YOUR ASSIGNMENT: Report the number of lines in the records below that hold "images", and leave out everything else.

ENTRIES PROVIDED:
§

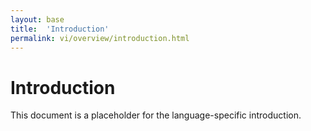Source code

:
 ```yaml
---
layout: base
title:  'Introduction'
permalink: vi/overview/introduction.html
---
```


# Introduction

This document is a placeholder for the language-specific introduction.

§

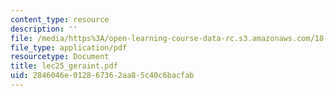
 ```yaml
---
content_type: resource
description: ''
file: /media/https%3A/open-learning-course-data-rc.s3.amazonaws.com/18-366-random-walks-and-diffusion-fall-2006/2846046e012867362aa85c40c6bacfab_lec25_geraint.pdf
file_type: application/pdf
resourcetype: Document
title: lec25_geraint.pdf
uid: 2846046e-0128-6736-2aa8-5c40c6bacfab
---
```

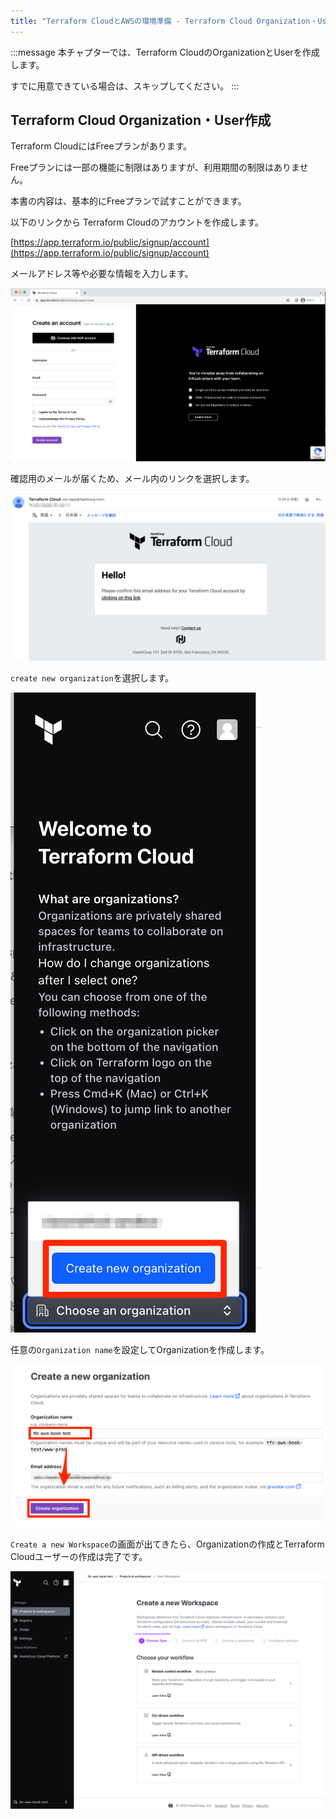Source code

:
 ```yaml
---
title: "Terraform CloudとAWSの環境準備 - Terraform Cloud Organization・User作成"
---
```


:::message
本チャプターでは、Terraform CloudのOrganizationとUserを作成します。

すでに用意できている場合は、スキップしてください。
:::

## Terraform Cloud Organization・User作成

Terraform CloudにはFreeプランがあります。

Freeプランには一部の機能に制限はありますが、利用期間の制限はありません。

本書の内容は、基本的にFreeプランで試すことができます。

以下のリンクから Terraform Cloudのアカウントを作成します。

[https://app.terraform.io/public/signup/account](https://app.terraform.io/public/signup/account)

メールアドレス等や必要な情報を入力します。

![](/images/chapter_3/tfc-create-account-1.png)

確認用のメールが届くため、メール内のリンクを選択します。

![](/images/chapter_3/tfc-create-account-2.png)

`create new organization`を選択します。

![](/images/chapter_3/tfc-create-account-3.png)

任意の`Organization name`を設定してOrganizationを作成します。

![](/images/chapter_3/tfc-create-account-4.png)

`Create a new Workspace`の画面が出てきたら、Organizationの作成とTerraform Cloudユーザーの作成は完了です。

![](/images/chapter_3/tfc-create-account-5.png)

§

OUTPUT FOR THIS TASK: 5